Ace of Disks Traditional Description: “A White Radiant Angelic Hand, holding a rose tree branch,
whereon is a large Disk formed of five concentric circles. The innermost circle is white, charged
with a red Greek cross. From this white center, 12 white rays issue; these terminate at the circumference, making the whole resemble an astrological figure of the heavens. It is surmounted by a small circle, above which is a large white Maltese cross, and with two white wings. Four crosses and two buds are shown. The Hand issues from the clouds as in the other three cases.”

I do wonder about that penultimate sentence: “Four crosses and two buds are shown.” I really wonder if that is a typo – shouldn’t it be four roses and two buds are shown? I checked and both Book T and Liber Theta say “crosses”. All the other GD decks show four roses and two buds on the Ace of Pentacles, and no crosses. But I found it inspiring, as if you look closely at the four open roses, each has a little Malkuth cross in the heart of the rose’s center. The flowering of the four worlds.

all images and text © 2020-2023 M.M. Meleen

18 thoughts on “The new Aces and a few of my favorite things

  1. Mel,

    When Tabula Mundi came out I purchased a few editions. I am the proud owner of deck 7/495 of the wooden box edition, as well as decks 109 and 110 out of 418 of the Nox et Lux, and I own printed scans of the majors signed by you as well.

    Not sure if this was intentional or not, but I thought I saw that 495 number in connection with some astrology work I’ve been doing lately. Indeed, this is the number of lunations in 5 octaeterides. If you weren’t aware, the octaeteris is a lunar cycle whereby every 99 lunations the same phase occurs near the same point in the sky at near the same date. It’s a period of 8 years plus 1.5 days on average. You may have heard of the Metonic cycle, which is more exact but takes 235 lunations (19 tropical years exactly, plus about 2 hours) to complete. Well the octaeteris is a shorter, 8-year cycle, but it has good synchronization with the 8-year phase cycle of Venus. And 5 of those are exactly 495 lunations. Cheers.

  2. Thank You so much for your commitment, patience and ever impressive Talent. i have followed all your work since the early Rosetta days, this new project – WOW!
    XCIII

    1. Thanks Will! You have been around for a long time, thank you! – it’s been a long strange trip! 🙂

    1. Hi Cara – It’s a talismanic tarot based on the 777 descriptions. I haven’t named it publicly yet.
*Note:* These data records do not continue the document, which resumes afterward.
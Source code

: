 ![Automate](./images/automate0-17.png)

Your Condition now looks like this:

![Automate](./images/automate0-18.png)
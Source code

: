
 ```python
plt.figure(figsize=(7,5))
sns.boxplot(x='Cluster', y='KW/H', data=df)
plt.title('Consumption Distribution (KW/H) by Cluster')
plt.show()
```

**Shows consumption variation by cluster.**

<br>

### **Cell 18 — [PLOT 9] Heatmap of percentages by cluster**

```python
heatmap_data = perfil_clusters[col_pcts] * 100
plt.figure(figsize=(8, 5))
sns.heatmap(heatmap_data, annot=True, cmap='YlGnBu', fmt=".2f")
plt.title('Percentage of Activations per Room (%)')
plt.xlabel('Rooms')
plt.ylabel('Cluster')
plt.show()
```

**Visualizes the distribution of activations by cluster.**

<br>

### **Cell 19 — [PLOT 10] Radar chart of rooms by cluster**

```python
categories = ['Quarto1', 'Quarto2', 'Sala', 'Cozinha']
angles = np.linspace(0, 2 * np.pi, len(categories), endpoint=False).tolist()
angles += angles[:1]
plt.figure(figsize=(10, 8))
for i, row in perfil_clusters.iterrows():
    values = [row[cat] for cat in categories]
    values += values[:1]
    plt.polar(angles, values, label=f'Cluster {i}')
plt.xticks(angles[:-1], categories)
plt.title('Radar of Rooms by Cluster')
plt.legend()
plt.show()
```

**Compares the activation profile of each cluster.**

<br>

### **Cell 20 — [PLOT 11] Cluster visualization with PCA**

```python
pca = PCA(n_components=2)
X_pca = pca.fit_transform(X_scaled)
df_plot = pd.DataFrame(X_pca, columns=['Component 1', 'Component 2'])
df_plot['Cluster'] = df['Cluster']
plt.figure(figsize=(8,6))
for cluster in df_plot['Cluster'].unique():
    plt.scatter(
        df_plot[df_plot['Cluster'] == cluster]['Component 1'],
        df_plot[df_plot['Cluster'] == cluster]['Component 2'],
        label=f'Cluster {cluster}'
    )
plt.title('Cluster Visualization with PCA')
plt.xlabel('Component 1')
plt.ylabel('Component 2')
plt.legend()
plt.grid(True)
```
  3. These Aces are simply spectacular! I can’t wait to see the entire deck – I’m drooling and my palms are getting sweaty already just from this little foretaste. All of your work is remarkable, and I feel a thematic progression from one to the next as well. Thank you for bringing this into being!

  4. I agree with Jallez! I always look forward to seeing your posts in my email. Your work is exquisite and I love seeing the new forms your work takes from one deck to the next. Thank you for sharing your work and truly appreciate the effort you put into it! AI decks are fine, but I feel that if you create it with your own hand, you are giving us a bit of your magic to put with our own. Thank you again!

  5. This is simply spectacular. Wonderful work, as always. Can’t wait to see the rest of this very promising deck !

      1. I nearly cried as I recognized the dedication, the time and focus involved…as if one could walk in your garden of art and emerge transformed. Well, something akin to that. Words fail.

        1. It does take a lot of time! But it keeps me out of trouble 🙂
          Thank you for taking the time to comment!